Saturday, 24 December 2022

The Sally Poem

I must note that I have sent cards in response to the two flats who sent to us, and to  the two Peter's - to Peter, Barbara and Co, a Clouded Yellow and to Peter, Marie's husband, a Swallowtail.  I was best friends with their wives, both of whom are gone now.  Diana and I shared a flat in our Uni days, and Marie was a kindred spirit in the odd (to me) world of Planet Expat.  We never ran out of things to talk about. 

I would have loved to have shared my books with both of them.

I hope I will see them both when the time comes for the dead to be woken, but for all three of us that possible future lies our Creator's hands.

I also got a card off to Elizabeth who lives locally - a Comma butterfly.  We hope to meet up in the New Year, maybe at our favourite cafe which so far has survived... 

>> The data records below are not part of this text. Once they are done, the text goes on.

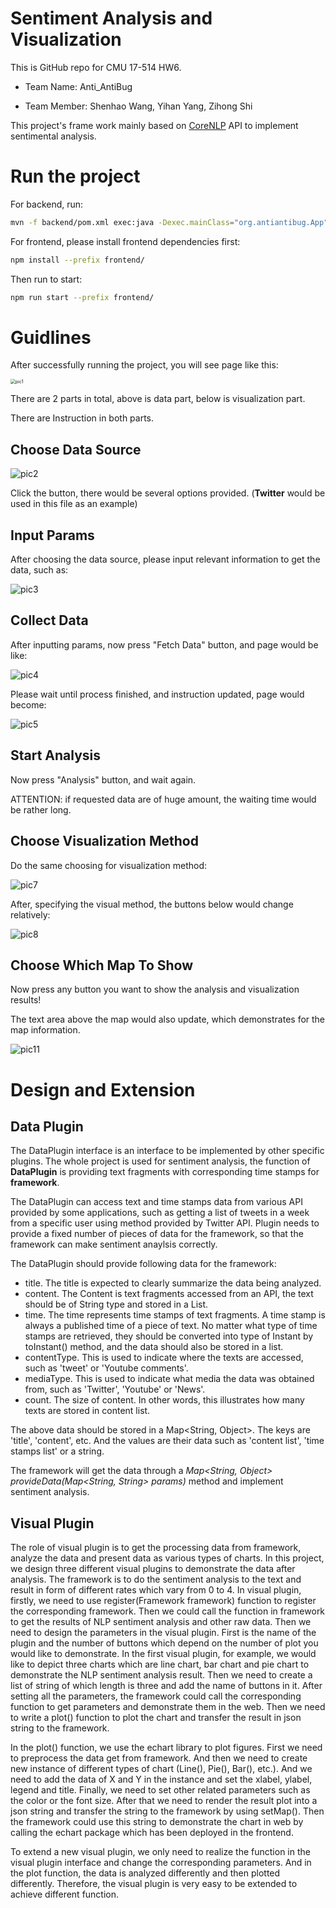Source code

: # Sentiment Analysis and Visualization

This is GitHub repo for CMU 17-514 HW6.

- Team Name: Anti_AntiBug

- Team Member: Shenhao Wang, Yihan Yang, Zihong Shi

This project's frame work mainly based on [CoreNLP](https://stanfordnlp.github.io/CoreNLP/api.html) API to implement sentimental analysis.

# Run the project

For backend, run:

```bash
mvn -f backend/pom.xml exec:java -Dexec.mainClass="org.antiantibug.App"
```

For frontend, please install frontend dependencies first:

```bash
npm install --prefix frontend/
```

Then run to start:

```bash
npm run start --prefix frontend/
```

# Guidlines

After successfully running the project, you will see page like this:

<img src="pics/pic1.png" alt="pic1" style="zoom:50%;" />

There are 2 parts in total, above is data part, below is visualization part.

There are Instruction in both parts.

## Choose Data Source

![pic2](pics/pic2.png)

Click the button, there would be several options provided. (**Twitter** would be used in this file as an example)

## Input Params

After choosing the data source, please input relevant information to get the data, such as:

![pic3](pics/pic3.png)

## Collect Data

After inputting params, now press "Fetch Data" button, and page would be like:

![pic4](pics/pic4.png)

Please wait until process finished, and instruction updated, page would become:

![pic5](pics/pic5.png)

## Start Analysis

Now press "Analysis" button, and wait again.

ATTENTION: if requested data are of huge amount, the waiting time would be rather long.

## Choose Visualization Method

Do the same choosing for visualization method:

![pic7](pics/pic7.png)

After, specifying the visual method, the buttons below would change relatively:

![pic8](pics/pic8.png)

## Choose Which Map To Show

Now press any button you want to show the analysis and visualization results!

The text area above the map would also update, which demonstrates for the map information.

![pic11](pics/pic11.png)

# Design and Extension

## Data Plugin

The DataPlugin interface is an interface to be implemented by other specific plugins. The whole project is used for sentiment analysis, the function of **DataPlugin** is providing text fragments with corresponding time stamps for **framework**.

The DataPlugin can access text and time stamps data from various API provided by some applications, such as getting a list of tweets in a  week from a specific user using method provided by Twitter API. Plugin needs to provide a fixed number of pieces of data for the framework, so that the framework can make sentiment anaylsis correctly.

The DataPlugin should provide following data for the framework:

- title. The title is expected to clearly summarize the data being analyzed.
- content. The Content is text fragments accessed from an API, the text should be of String type and stored in a List.
- time. The time represents time stamps of text fragments. A time stamp is always a published time of a piece of text. No matter what type of time stamps are retrieved, they should be converted into type of Instant by toInstant() method, and the data should also be stored in a list.
- contentType. This is used to indicate where the texts are accessed, such as 'tweet' or 'Youtube comments'.
- mediaType.  This is used to indicate what media the data was obtained from, such as 'Twitter', 'Youtube' or 'News'.
- count. The size of content. In other words, this illustrates how many texts are stored in content list.

The above data should be stored in a Map<String, Object>. The keys are 'title', 'content', etc. And the values are their data such as 'content list', 'time stamps list' or a string.

The framework will get the data through a *Map<String, Object> provideData(Map<String, String> params)* method and implement sentiment analysis.

## Visual Plugin

The role of visual plugin is to get the processing data from framework, analyze the data and present data as various types of charts. In this project, we design three different visual plugins to demonstrate the data after analysis. The framework is to do the sentiment analysis to the text and result in form of different rates which vary from 0 to 4. In visual plugin, firstly, we need to use register(Framework framework) function to register the corresponding framework. Then we could call the function in framework to get the results of NLP sentiment analysis and other raw data. Then we need to design the parameters in the visual plugin. First is the name of the plugin and the number of buttons which depend on the number of plot you would like to demonstrate. In the first visual plugin, for example, we would like to depict three charts which are line chart, bar chart and pie chart to demonstrate the NLP sentiment analysis result. Then we need to create a list of string of which length is three and add the name of buttons in it. After setting all the parameters, the framework could call the corresponding function to get parameters and demonstrate them in the web. Then we need to write a plot() function to plot the chart and transfer the result in json string to the framework. 

In the plot() function, we use the echart library to plot figures. First we need to preprocess the data get from framework. And then we need to create new instance of different types of chart (Line(), Pie(), Bar(), etc.). And we need to add the data of X and Y in the instance and set the xlabel, ylabel, legend and title. Finally, we need to set other related parameters such as the color or the font size. After that we need to render the result plot into a json string and transfer the string to the framework by using setMap(). Then the  framework could use this string to demonstrate the chart in web by calling the echart package which has been deployed in the frontend. 

To extend a new visual plugin, we only need to realize the function in the visual plugin interface and change the corresponding parameters. And in the plot function, the data is analyzed differently and then plotted differently. Therefore, the visual plugin is very easy to be extended to achieve different function.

I was so pleased when a facebook friend in Oz asked me if I would re-post my poem about Sally on his page as he wanted to share it.  It is lovely when people enjoy what you have written.  So here it is, reposted here too: 

WALKING SALLY

Round and round the bushes

Sally rustles

Past picnickers and children

Sally bustles

Cyclists and grey squirrels

Sally hassles

Joggers and old ladies

Sally passes

On new grass and ducks bread

Sally grazes

On cats and Konkord Castle

Sally gazes

Bent twigs and giant sticks

Sally carries

Terriers and tomboys

Sally harries

Home again at sunset

Sally hurries

Up the slopes of Brocco Bank

She scurries

Hoping for her doggy bix

And marrow

And another walk in Endcliffe Park

Tomorrow.


Sally has been a long time gone, sadly. But it brings back memories of so many happy walks in Endcliffe Park, a ribbon of woodland, meadows, ponds and stream that can take you from the inner city to the moors at Ringinglow. And there is a nice cafe or two en route. Ken often used to stop there for his morning coffee, when walking Sally and her successors.

All are gone now. Ken - and the dogs he walked. But the trees they walked past are still there.

Our lives are so short now. Which was one of the things that started me really wondering as I approached my 40th birthday (and how long ago that was!). Is this all we are ever to see of this lovely earth? Is there any meaning to it? And the question I had always asked from when I was first able to ask a question: Why? Why is there anything at all? Where did it all come from?

And I had no idea until the two Jehovah's Witnesses who knocked at my door showed me the answers were there, in plain sight, on the Bible on my shelf.